Based upon and subject to the foregoing and subject to the further assumptions and the qualifications and limitations set forth below, as of the date hereof, we are of the opinion that the Shares, when issued, delivered and paid for, as appropriate, in the manner provided and for the consideration prescribed in the 2020 Stock Plan and in any award agreements entered into by participants in the 2020 Stock Plan with the Company as contemplated by the 2020 Stock Plan, when appropriate, will be legally and validly issued, fully paid and non-assessable, assuming compliance with applicable securities laws.

 

The opinions expressed in this letter are rendered as of, and are based upon the laws and legal interpretations in effect and the facts and circumstances existing on, the date first written above. We disclaim any obligation to (a) advise you of facts, circumstances, events or developments which hereafter may be brought to our attention and which may alter, affect or modify the opinions expressed herein or (b) revise or supplement this opinion should any such law or legal interpretation be changed by legislative action, judicial interpretation or otherwise or should there be any change in such facts or circumstances.
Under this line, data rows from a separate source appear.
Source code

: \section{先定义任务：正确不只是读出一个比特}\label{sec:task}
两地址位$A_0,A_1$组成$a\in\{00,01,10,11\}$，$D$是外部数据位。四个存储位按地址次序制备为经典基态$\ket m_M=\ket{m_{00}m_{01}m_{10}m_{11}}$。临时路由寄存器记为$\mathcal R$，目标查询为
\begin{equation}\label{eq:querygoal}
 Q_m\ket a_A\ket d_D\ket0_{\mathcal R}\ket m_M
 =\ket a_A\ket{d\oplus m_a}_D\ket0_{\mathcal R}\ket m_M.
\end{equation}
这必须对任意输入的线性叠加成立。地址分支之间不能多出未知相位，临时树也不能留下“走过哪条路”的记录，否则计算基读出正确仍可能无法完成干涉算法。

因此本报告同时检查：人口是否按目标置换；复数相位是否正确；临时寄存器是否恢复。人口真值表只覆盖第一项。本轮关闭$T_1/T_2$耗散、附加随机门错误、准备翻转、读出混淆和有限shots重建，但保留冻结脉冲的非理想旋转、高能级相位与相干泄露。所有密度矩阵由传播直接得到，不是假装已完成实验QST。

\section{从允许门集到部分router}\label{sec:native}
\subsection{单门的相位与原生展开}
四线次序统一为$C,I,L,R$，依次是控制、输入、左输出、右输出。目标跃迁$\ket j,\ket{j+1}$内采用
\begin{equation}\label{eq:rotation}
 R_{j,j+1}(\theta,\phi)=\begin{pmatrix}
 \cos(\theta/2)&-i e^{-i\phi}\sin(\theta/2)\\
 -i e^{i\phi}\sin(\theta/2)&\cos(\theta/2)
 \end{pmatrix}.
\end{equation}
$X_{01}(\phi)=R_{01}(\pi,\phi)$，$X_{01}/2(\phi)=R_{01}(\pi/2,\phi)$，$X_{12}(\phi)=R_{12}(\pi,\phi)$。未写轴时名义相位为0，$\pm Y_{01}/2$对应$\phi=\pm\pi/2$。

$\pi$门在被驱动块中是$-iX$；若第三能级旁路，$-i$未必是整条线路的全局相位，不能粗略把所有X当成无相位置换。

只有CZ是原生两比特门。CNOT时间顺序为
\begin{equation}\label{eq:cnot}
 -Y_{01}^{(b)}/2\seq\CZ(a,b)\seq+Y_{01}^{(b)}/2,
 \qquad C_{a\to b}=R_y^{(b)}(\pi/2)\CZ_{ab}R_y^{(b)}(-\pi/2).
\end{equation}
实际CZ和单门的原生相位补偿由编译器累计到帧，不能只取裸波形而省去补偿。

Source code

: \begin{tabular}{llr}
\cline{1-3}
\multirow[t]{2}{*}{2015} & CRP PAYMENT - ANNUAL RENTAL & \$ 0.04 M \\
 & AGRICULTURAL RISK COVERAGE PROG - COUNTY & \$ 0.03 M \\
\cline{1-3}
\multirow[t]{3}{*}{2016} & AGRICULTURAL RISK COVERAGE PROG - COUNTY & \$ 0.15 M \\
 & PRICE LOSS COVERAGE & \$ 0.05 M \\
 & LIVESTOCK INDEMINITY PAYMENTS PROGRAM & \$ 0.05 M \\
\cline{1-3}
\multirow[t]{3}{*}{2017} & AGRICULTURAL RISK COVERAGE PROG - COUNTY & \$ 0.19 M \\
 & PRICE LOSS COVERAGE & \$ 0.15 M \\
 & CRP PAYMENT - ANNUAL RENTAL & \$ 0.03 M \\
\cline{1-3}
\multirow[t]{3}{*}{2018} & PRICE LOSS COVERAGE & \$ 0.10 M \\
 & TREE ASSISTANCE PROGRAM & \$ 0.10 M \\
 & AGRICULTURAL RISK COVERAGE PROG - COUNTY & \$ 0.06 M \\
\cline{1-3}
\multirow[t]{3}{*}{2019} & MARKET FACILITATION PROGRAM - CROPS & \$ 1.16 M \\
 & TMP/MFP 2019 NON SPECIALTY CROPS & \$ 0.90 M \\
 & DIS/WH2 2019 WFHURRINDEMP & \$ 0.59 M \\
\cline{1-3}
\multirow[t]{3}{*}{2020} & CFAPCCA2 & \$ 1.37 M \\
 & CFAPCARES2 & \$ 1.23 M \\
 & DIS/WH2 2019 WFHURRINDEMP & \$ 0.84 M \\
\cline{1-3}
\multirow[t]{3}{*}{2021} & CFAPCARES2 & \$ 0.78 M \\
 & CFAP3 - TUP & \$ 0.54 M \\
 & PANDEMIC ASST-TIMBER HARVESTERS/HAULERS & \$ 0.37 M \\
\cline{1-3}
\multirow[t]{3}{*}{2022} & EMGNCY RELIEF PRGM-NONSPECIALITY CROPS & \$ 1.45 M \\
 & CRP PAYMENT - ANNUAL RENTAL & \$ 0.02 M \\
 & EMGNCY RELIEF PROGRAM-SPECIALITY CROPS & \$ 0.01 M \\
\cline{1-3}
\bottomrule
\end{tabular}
Our opinions are expressly limited to the matters set forth above, and we render no opinion, whether by implication or otherwise, as to any other matters relating to the Company, the 2020 Stock Plan or the Shares.

 

This opinion is furnished by us solely for the benefit of the Company in connection with the Registration Statement. No portion of this opinion may be quoted, relied upon or otherwise used by any other person or for any other purpose without our prior written consent.

 

Notwithstanding the foregoing, we consent to the filing of this opinion as an exhibit to the Registration Statement and further consent to the use of our name wherever appearing in the Registration Statement and any amendments thereto. By giving such consent, we do not thereby admit that we are “experts” within the meaning of the Securities Act or the Rules and Regulations with respect to any part of the Registration Statement, including this exhibit.